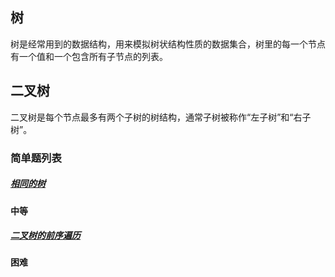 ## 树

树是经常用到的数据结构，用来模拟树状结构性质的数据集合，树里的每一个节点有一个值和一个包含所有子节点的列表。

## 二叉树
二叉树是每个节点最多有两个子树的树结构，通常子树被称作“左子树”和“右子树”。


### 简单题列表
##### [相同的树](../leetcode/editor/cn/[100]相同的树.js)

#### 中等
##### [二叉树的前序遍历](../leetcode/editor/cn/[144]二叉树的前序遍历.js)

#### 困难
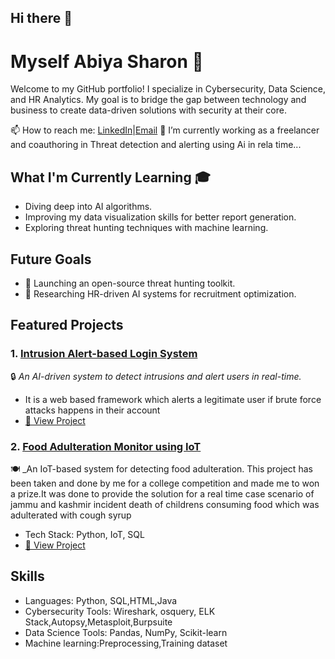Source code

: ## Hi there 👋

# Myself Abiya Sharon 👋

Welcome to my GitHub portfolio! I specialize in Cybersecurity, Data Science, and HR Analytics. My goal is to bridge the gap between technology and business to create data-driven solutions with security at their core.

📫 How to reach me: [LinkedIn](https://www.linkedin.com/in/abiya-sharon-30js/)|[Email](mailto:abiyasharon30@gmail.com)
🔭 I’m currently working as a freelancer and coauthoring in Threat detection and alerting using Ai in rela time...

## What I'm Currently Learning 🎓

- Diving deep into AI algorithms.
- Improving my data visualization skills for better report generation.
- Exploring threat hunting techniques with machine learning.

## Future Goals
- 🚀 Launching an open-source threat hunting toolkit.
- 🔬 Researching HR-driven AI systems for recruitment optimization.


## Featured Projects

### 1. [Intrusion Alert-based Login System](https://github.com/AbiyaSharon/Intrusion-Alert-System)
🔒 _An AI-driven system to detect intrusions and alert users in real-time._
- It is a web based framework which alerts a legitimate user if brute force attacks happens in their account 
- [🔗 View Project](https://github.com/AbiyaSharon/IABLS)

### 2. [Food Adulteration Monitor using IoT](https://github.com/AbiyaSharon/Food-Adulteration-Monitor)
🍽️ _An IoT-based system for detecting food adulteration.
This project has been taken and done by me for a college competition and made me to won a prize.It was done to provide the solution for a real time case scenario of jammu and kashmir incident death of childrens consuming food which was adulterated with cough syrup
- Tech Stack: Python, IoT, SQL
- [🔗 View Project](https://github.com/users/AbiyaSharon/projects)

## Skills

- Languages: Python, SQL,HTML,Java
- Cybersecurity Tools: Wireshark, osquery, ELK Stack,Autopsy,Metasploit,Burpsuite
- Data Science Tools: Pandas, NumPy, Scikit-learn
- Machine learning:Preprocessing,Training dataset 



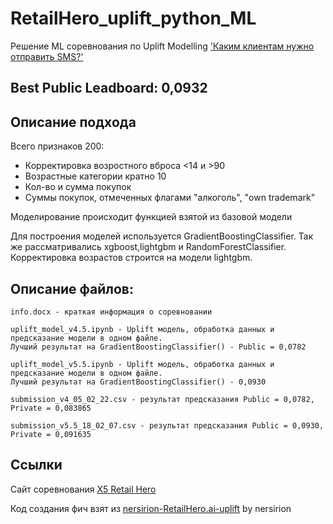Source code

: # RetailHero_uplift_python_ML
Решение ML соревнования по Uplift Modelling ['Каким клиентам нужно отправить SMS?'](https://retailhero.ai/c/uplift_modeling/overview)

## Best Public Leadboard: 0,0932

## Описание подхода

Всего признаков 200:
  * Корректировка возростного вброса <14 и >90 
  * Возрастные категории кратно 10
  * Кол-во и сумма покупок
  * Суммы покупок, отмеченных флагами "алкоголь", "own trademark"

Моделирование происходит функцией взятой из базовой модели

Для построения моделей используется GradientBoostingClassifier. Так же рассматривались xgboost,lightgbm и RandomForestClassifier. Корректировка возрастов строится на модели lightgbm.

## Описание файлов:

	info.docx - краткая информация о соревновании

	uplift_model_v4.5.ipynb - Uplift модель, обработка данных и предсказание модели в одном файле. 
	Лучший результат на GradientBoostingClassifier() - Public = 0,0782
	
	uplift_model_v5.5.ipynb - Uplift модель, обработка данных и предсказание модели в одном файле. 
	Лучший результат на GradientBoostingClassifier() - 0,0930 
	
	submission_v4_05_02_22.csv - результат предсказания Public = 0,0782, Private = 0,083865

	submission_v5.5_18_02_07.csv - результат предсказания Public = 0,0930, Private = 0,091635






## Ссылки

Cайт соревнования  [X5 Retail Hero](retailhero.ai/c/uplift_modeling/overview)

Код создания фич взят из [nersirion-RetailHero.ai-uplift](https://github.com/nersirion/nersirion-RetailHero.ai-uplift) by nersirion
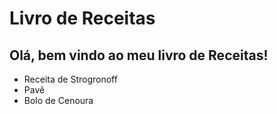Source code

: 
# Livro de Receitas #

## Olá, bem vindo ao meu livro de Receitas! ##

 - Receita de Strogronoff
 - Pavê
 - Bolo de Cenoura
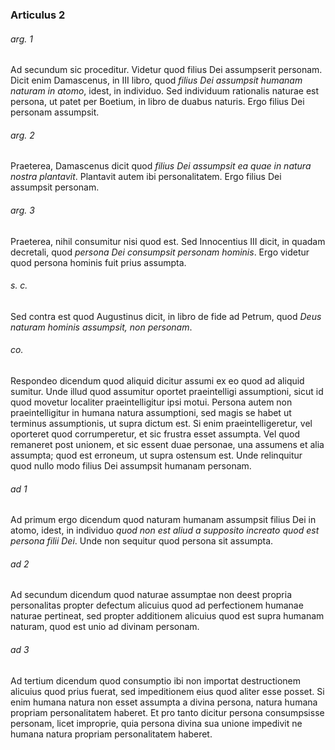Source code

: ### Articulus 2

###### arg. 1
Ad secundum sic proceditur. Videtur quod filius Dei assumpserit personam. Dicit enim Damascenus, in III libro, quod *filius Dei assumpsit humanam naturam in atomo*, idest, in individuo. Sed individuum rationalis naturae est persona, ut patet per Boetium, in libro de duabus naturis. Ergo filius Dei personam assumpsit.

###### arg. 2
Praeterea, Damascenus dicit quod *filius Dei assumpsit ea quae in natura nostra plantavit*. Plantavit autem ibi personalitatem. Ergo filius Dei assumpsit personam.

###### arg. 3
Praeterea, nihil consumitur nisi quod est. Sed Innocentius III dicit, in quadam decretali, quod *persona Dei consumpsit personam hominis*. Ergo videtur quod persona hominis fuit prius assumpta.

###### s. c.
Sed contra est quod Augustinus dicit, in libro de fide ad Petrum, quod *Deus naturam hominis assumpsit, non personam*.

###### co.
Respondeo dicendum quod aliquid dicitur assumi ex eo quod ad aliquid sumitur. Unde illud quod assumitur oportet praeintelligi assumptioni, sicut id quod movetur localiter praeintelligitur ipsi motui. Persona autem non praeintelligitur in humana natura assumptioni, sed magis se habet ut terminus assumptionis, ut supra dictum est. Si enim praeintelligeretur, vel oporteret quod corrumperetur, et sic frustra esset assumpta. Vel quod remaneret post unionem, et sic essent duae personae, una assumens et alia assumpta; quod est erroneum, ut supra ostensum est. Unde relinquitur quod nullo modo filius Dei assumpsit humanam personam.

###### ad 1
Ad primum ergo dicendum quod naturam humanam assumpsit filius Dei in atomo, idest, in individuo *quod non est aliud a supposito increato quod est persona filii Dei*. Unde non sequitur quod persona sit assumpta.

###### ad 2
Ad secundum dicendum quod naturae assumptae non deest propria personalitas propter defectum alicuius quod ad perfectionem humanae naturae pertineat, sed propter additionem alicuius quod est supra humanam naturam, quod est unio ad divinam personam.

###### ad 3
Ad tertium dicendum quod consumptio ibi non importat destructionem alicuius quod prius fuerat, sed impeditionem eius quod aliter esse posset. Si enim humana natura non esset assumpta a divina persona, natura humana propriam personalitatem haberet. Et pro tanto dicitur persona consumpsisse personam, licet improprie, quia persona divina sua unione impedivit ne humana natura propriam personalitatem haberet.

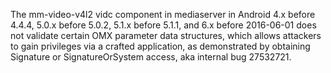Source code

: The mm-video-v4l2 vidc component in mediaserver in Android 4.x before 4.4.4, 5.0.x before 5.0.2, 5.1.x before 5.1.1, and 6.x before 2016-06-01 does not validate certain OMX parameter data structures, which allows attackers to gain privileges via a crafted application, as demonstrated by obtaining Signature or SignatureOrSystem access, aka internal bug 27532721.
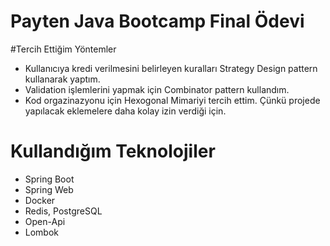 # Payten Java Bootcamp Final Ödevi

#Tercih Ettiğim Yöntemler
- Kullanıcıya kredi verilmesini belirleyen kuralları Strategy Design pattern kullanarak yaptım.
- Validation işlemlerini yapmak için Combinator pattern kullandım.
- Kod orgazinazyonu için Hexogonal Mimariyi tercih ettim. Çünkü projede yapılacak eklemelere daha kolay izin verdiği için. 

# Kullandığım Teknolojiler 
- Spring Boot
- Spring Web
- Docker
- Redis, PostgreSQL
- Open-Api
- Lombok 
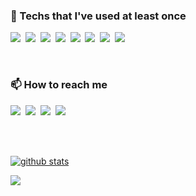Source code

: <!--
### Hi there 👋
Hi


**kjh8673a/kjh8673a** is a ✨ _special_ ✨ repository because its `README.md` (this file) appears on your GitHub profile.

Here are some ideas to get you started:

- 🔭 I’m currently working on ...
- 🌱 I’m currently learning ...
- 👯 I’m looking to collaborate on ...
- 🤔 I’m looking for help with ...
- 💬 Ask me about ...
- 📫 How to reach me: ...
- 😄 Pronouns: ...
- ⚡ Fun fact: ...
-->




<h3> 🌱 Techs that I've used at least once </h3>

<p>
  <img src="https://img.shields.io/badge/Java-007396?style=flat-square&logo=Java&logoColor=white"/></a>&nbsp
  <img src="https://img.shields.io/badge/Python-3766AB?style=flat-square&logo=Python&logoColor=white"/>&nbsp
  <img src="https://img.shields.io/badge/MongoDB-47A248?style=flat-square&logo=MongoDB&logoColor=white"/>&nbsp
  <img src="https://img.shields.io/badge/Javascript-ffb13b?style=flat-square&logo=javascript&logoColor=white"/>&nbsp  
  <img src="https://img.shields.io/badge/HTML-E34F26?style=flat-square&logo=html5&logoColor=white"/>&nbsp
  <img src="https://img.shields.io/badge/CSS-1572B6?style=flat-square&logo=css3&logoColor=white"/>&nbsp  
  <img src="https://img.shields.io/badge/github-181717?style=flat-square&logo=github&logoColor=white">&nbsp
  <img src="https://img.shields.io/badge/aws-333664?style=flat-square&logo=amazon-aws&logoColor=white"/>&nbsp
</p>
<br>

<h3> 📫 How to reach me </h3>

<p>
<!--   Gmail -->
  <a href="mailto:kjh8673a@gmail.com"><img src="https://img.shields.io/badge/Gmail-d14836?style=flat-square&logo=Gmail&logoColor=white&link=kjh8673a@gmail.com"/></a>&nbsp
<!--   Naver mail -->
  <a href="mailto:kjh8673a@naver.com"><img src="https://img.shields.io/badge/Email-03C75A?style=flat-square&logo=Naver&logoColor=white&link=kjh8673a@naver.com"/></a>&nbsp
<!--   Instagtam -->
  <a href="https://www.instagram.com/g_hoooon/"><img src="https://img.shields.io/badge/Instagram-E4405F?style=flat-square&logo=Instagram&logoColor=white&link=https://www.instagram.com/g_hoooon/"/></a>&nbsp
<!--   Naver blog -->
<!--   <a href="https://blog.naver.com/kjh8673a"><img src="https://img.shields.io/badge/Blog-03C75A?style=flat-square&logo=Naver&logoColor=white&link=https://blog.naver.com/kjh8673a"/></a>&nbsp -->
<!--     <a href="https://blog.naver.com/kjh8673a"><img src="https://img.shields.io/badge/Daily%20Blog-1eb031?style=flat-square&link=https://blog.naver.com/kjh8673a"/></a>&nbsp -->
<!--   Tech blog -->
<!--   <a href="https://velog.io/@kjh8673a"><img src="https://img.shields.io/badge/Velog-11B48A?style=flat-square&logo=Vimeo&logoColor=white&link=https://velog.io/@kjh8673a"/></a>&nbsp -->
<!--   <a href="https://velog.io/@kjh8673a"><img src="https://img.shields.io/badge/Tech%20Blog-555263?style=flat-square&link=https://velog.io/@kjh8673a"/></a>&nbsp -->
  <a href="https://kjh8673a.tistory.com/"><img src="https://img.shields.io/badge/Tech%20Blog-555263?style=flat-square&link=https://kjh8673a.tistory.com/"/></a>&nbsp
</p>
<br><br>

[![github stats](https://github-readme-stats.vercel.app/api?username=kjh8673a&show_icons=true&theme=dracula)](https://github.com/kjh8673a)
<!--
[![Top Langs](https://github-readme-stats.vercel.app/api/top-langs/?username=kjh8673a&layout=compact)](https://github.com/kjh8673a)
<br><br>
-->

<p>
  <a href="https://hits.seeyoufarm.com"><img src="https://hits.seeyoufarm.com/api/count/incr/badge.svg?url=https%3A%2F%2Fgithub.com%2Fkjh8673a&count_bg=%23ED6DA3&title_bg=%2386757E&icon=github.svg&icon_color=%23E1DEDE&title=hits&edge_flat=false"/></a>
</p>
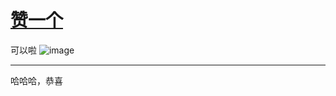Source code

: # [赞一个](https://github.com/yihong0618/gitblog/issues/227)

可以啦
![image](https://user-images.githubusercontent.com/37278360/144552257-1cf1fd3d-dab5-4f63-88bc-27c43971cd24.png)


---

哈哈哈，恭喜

→ **Instructions for the task**:
Write out each line of the data above exactly, starting at the top and finishing with the line containing "Welcome to my"; omit the pictures.

→ **Exercise response**:
 ## 树

树是经常用到的数据结构，用来模拟树状结构性质的数据集合，树里的每一个节点有一个值和一个包含所有子节点的列表。

## 二叉树
二叉树是每个节点最多有两个子树的树结构，通常子树被称作“左子树”和“右子树”。


### 简单题列表
##### [相同的树](../leetcode/editor/cn/[100]相同的树.js)

#### 中等
##### [二叉树的前序遍历](../leetcode/editor/cn/[144]二叉树的前序遍历.js)

#### 困难
Source code

: ## Hi there 👋

# Myself Abiya Sharon 👋

Welcome to my GitHub portfolio! I specialize in Cybersecurity, Data Science, and HR Analytics. My goal is to bridge the gap between technology and business to create data-driven solutions with security at their core.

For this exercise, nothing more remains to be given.